Records excerpted from a collection:
- Opening Delimiter -

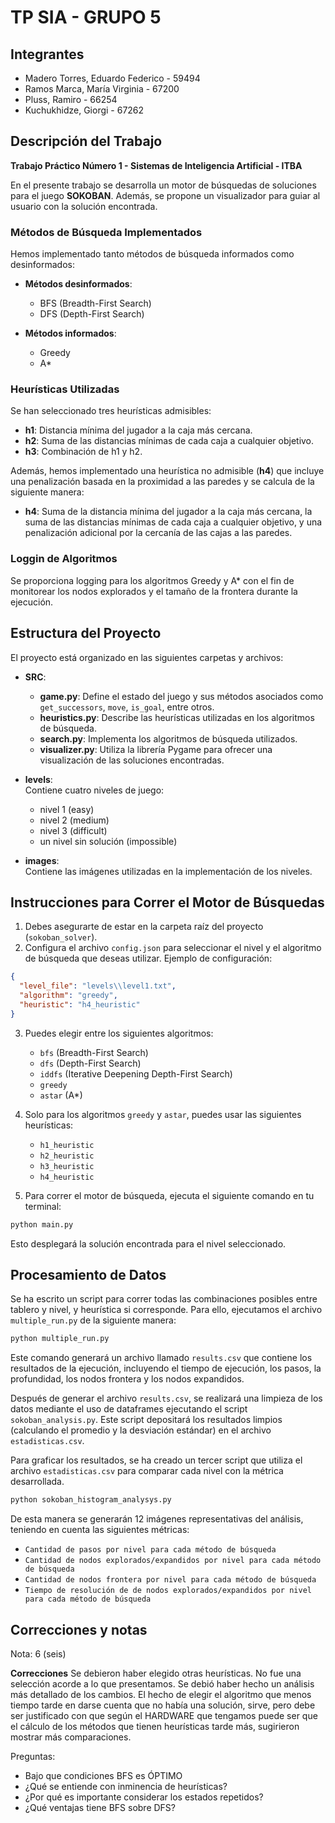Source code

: # TP SIA - GRUPO 5

## Integrantes
- Madero Torres, Eduardo Federico - 59494  
- Ramos Marca, María Virginia - 67200  
- Pluss, Ramiro - 66254  
- Kuchukhidze, Giorgi - 67262  

## Descripción del Trabajo

**Trabajo Práctico Número 1 - Sistemas de Inteligencia Artificial - ITBA**

En el presente trabajo se desarrolla un motor de búsquedas de soluciones para el juego **SOKOBAN**. Además, se propone un visualizador para guiar al usuario con la solución encontrada. 

### Métodos de Búsqueda Implementados

Hemos implementado tanto métodos de búsqueda informados como desinformados:

- **Métodos desinformados**:  
  - BFS (Breadth-First Search)  
  - DFS (Depth-First Search)  

- **Métodos informados**:  
  - Greedy  
  - A*  

### Heurísticas Utilizadas

Se han seleccionado tres heurísticas admisibles:

- **h1**: Distancia mínima del jugador a la caja más cercana.  
- **h2**: Suma de las distancias mínimas de cada caja a cualquier objetivo.  
- **h3**: Combinación de h1 y h2.  

Además, hemos implementado una heurística no admisible (**h4**) que incluye una penalización basada en la proximidad a las paredes y se calcula de la siguiente manera:

- **h4**: Suma de la distancia mínima del jugador a la caja más cercana, la suma de las distancias mínimas de cada caja a cualquier objetivo, y una penalización adicional por la cercanía de las cajas a las paredes.

### Loggin de Algoritmos

Se proporciona logging para los algoritmos Greedy y A* con el fin de monitorear los nodos explorados y el tamaño de la frontera durante la ejecución.

## Estructura del Proyecto

El proyecto está organizado en las siguientes carpetas y archivos:

- **SRC**:  
  - **game.py**: Define el estado del juego y sus métodos asociados como `get_successors`, `move`, `is_goal`, entre otros.  
  - **heuristics.py**: Describe las heurísticas utilizadas en los algoritmos de búsqueda.  
  - **search.py**: Implementa los algoritmos de búsqueda utilizados.  
  - **visualizer.py**: Utiliza la librería Pygame para ofrecer una visualización de las soluciones encontradas.  

- **levels**:  
  Contiene cuatro niveles de juego:  
  - nivel 1 (easy)  
  - nivel 2 (medium)  
  - nivel 3 (difficult)  
  - un nivel sin solución (impossible)  

- **images**:  
  Contiene las imágenes utilizadas en la implementación de los niveles.

## Instrucciones para Correr el Motor de Búsquedas

1. Debes asegurarte de estar en la carpeta raíz del proyecto (`sokoban_solver`).
2. Configura el archivo `config.json` para seleccionar el nivel y el algoritmo de búsqueda que deseas utilizar. Ejemplo de configuración:

```json
{
  "level_file": "levels\\level1.txt",
  "algorithm": "greedy",
  "heuristic": "h4_heuristic"
}
```

3. Puedes elegir entre los siguientes algoritmos:
   - `bfs` (Breadth-First Search)
   - `dfs` (Depth-First Search)
   - `iddfs` (Iterative Deepening Depth-First Search)
   - `greedy`
   - `astar` (A*)

4. Solo para los algoritmos `greedy` y `astar`, puedes usar las siguientes heurísticas:
   - `h1_heuristic`
   - `h2_heuristic`
   - `h3_heuristic`
   - `h4_heuristic`

5. Para correr el motor de búsqueda, ejecuta el siguiente comando en tu terminal:

```bash
python main.py
```

Esto desplegará la solución encontrada para el nivel seleccionado.

## Procesamiento de Datos

Se ha escrito un script para correr todas las combinaciones posibles entre tablero y nivel, y heurística si corresponde. Para ello, ejecutamos el archivo `multiple_run.py` de la siguiente manera:

```bash
python multiple_run.py
```

Este comando generará un archivo llamado `results.csv` que contiene los resultados de la ejecución, incluyendo el tiempo de ejecución, los pasos, la profundidad, los nodos frontera y los nodos expandidos.

Después de generar el archivo `results.csv`, se realizará una limpieza de los datos mediante el uso de dataframes ejecutando el script `sokoban_analysis.py`. Este script depositará los resultados limpios (calculando el promedio y la desviación estándar) en el archivo `estadisticas.csv`.

Para graficar los resultados, se ha creado un tercer script que utiliza el archivo `estadisticas.csv` para comparar cada nivel con la métrica desarrollada.

```bash
python sokoban_histogram_analysys.py
```

De esta manera se generarán 12 imágenes representativas del análisis, teniendo en cuenta las siguientes métricas:

   - `Cantidad de pasos por nivel para cada método de búsqueda`
   - `Cantidad de nodos explorados/expandidos por nivel para cada método de búsqueda`
   - `Cantidad de nodos frontera por nivel para cada método de búsqueda`
   - `Tiempo de resolución de de nodos explorados/expandidos por nivel para cada método de búsqueda`


## Correcciones y notas


Nota: 6 (seis)

**Correcciones**
Se debieron haber elegido otras heurísticas. No fue una selección acorde a lo que presentamos.
Se debió haber hecho un análisis más detallado de los cambios.
El hecho de elegir el algoritmo que menos tiempo tarde en darse cuenta que no había una solución, sirve, pero debe ser justificado con que según el HARDWARE que tengamos puede ser que el cálculo de los métodos que tienen heurísticas tarde más, sugirieron mostrar más comparaciones.



Preguntas:
- Bajo que condiciones BFS es ÓPTIMO 
- ¿Qué se entiende con inminencia de heurísticas?
- ¿Por qué es importante considerar los estados repetidos?
- ¿Qué ventajas tiene BFS sobre DFS?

- Closing Delimiter -

Your objective: Pick out the lines above containing the word "siguientes", then copy them.

Reply:
El proyecto está organizado en las siguientes carpetas y archivos:
3. Puedes elegir entre los siguientes algoritmos:
4. Solo para los algoritmos `greedy` y `astar`, puedes usar las siguientes heurísticas:
De esta manera se generarán 12 imágenes representativas del análisis, teniendo en cuenta las siguientes métricas:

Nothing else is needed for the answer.